Rendered images with source text:
# # # #
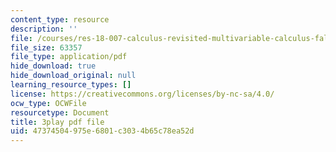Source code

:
 ```yaml
---
content_type: resource
description: ''
file: /courses/res-18-007-calculus-revisited-multivariable-calculus-fall-2011/47374504975e6801c3034b65c78ea52d_JSs_dqq2uWo.pdf
file_size: 63357
file_type: application/pdf
hide_download: true
hide_download_original: null
learning_resource_types: []
license: https://creativecommons.org/licenses/by-nc-sa/4.0/
ocw_type: OCWFile
resourcetype: Document
title: 3play pdf file
uid: 47374504-975e-6801-c303-4b65c78ea52d
---
```

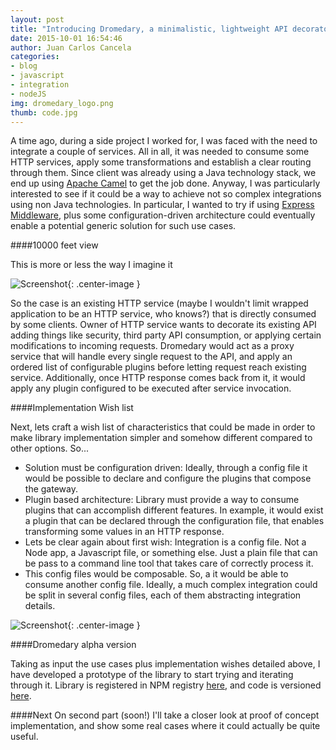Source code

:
 ```yaml
---
layout: post
title: "Introducing Dromedary, a minimalistic, lightweight API decorator"
date: 2015-10-01 16:54:46
author: Juan Carlos Cancela
categories: 
- blog
- javascript
- integration
- nodeJS
img: dromedary_logo.png
thumb: code.jpg
---
```


A time ago, during a side project I worked for, I was faced with the need to integrate a couple of services. 
All in all, it was needed to consume some HTTP services, apply some transformations and establish a clear routing 
through them.
Since client was already using a Java technology stack, we end up using [Apache Camel](http://camel.apache.org/) to get 
the job done.
Anyway, I was particularly interested to see if it could be a way to achieve not so complex integrations using non Java 
technologies. In particular, I wanted to try if using [Express Middleware](http://expressjs.com/es/guide/using-middleware.html), plus some configuration-driven architecture could eventually 
enable a potential generic solution for such use cases.



####10000 feet view

This is more or less the way I imagine it

![Screenshot](https://dl.dropboxusercontent.com/u/3868882/juancancela.work.io/posts/2015-10-01-dromedary/dromedary.png){: .center-image }


So the case is an existing HTTP service (maybe I wouldn't limit wrapped application to be an HTTP service, who knows?) that is directly consumed by some clients.
Owner of HTTP service wants to decorate its existing API adding things like security, third party API consumption, or applying certain modifications to incoming requests.
Dromedary would act as a proxy service that will handle every single request to the API, and apply an ordered list of configurable plugins before letting request reach existing service.
Additionally, once HTTP response comes back from it, it would apply any plugin configured to be executed after service invocation.


####Implementation Wish list

Next, lets craft a wish list of characteristics that could be made in order to make library implementation simpler and somehow different compared to other options. So...

* Solution must be configuration driven: Ideally, through a config file it would be possible to declare and configure the plugins that compose the gateway.
* Plugin based architecture: Library must provide a way to consume plugins that can accomplish different features. In example, it would exist a plugin that can be declared through the configuration file, that enables transforming some values in an HTTP response. 
* Lets be clear again about first wish: Integration is a config file. Not a Node app, a Javascript file, or something else. Just a plain file that can be pass to a command line tool that takes care of correctly process it.
* This config files would be composable. So, a it would be able to consume another config file. Ideally, a much complex integration could be split in several config files, each of them abstracting integration details.



![Screenshot](https://dl.dropboxusercontent.com/u/3868882/juancancela.work.io/posts/2015-10-01-dromedary/dromedary-2.png){: .center-image }


####Dromedary alpha version

Taking as input the use cases plus implementation wishes detailed above, I have developed a prototype of the library to start trying and iterating through it. Library is registered in NPM registry [here](https://www.npmjs.com/package/dromedary), and code is versioned [here](https://github.com/randiantech/dromedary).


####Next
On second part (soon!) I'll take a closer look at proof of concept implementation, and show some real cases where it could actually be quite useful.
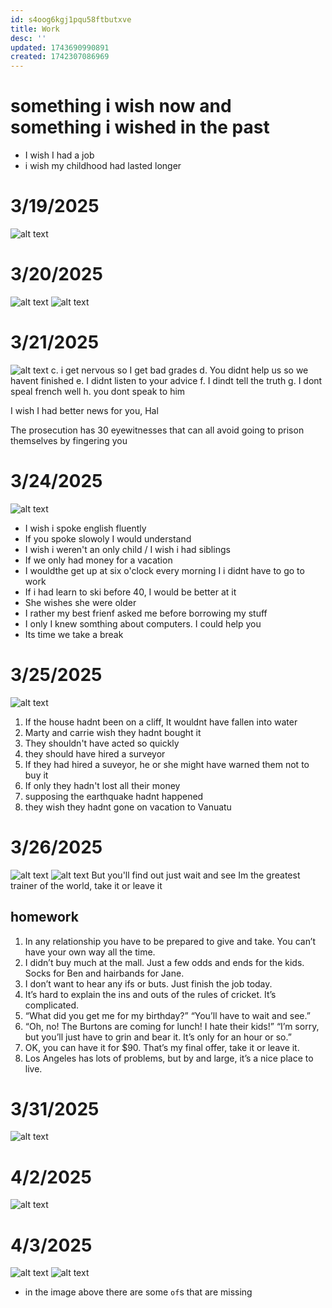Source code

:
 ```yaml
---
id: s4oog6kgj1pqu58ftbutxve
title: Work
desc: ''
updated: 1743690990891
created: 1742307086969
---
```

# something i wish now and something i wished in the past
- I wish I had a job
- i wish my childhood had lasted longer

# 3/19/2025
![alt text](image-63.png)

# 3/20/2025
![alt text](image-64.png)
![alt text](Screenshot_20250321_072211.png)

# 3/21/2025
![alt text](image-65.png)
c. i get nervous so I get bad grades
d. You didnt help us so we havent finished
e. I didnt listen to your advice
f. I dindt tell the truth
g. I dont speal french well
h. you dont speak to him

I wish I had better news for you, Hal

The prosecution has 30 eyewitnesses that can all avoid going to prison themselves by fingering you

# 3/24/2025
![alt text](image-66.png)
- I wish i spoke english fluently
- If you spoke slowoly I would understand
- I wish i weren't an only child / I wish i had siblings
- If we only had money for a vacation
- I wouldthe get up at six o'clock every morning I i didnt have to go to work
- If i had learn to ski before 40, I would be better at it
- She wishes she were older
- I rather my best frienf asked me before borrowing my stuff
- I only I knew somthing about computers. I could help you
- Its time we take a break

# 3/25/2025
![alt text](Screenshot_20250325_084646.png)
1. If the house hadnt been on a cliff, It wouldnt have fallen into water
2. Marty and carrie wish they hadnt bought it
3. They shouldn't have acted so quickly
4. they should have hired a surveyor
5. If they had hired a suveyor, he or she might have warned them not to buy it
6. If only they hadn't lost all their money
7. supposing the earthquake hadnt happened
8. they wish they hadnt gone on vacation to Vanuatu

# 3/26/2025
![alt text](Screenshot_20250326_082039.png)
![alt text](image-67.png)
But you'll find out just wait and see
Im the greatest trainer of the world, take it or leave it

## homework
1. In any relationship you have to be prepared to give and take. You can’t have your own way all the time.
2. I didn’t buy much at the mall. Just a few odds and ends for the kids. Socks for Ben and hairbands for Jane.
3. I don’t want to hear any ifs or buts. Just finish the job today.
4. It’s hard to explain the ins and outs of the rules of cricket. It’s complicated.
5. “What did you get me for my birthday?” “You’ll have to wait and see.”
6. “Oh, no! The Burtons are coming for lunch! I hate their kids!” “I’m sorry, but you’ll just have to grin and bear it. It’s only for an hour or so.”
7. OK, you can have it for $90. That’s my final offer, take it or leave it.
8. Los Angeles has lots of problems, but by and large, it’s a nice place to live.

# 3/31/2025
![alt text](image-68.png)

# 4/2/2025
![alt text](image-69.png)

# 4/3/2025
![alt text](image-70.png)
![alt text](image-71.png)
- in the image above there are some `of`s that are missing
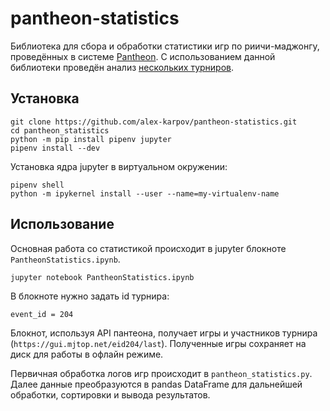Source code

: # pantheon-statistics

Библиотека для сбора и обработки статистики игр по риичи-маджонгу, проведённых в системе [Pantheon](https://mjtop.net/). С использованием данной библиотеки проведён анализ [нескольких турниров](https://furiten.ru/index.php/category/статистика/).

## Установка

```
git clone https://github.com/alex-karpov/pantheon-statistics.git
cd pantheon_statistics
python -m pip install pipenv jupyter
pipenv install --dev
```

Установка ядра jupyter в виртуальном окружении:

```
pipenv shell
python -m ipykernel install --user --name=my-virtualenv-name
```

## Использование

Основная работа со статистикой происходит в jupyter блокноте `PantheonStatistics.ipynb`. 

```
jupyter notebook PantheonStatistics.ipynb
```

В блокноте нужно задать id турнира:

```
event_id = 204
```

Блокнот, используя API пантеона, получает игры и участников турнира (`https://gui.mjtop.net/eid204/last`). Полученные игры сохраняет на диск для работы в офлайн режиме.

Первичная обработка логов игр происходит в `pantheon_statistics.py`. Далее данные преобразуются в pandas DataFrame для дальнейшей обработки, сортировки и вывода результатов.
# # # #
Only these lines should appear in the reply: the one containing "Блокнот, используя API", the last line of the data, and all lines between them, each copied exactly.

### YOUR RESPONSE
Блокнот, используя API пантеона, получает игры и участников турнира (`https://gui.mjtop.net/eid204/last`). Полученные игры сохраняет на диск для работы в офлайн режиме.

Первичная обработка логов игр происходит в `pantheon_statistics.py`. Далее данные преобразуются в pandas DataFrame для дальнейшей обработки, сортировки и вывода результатов.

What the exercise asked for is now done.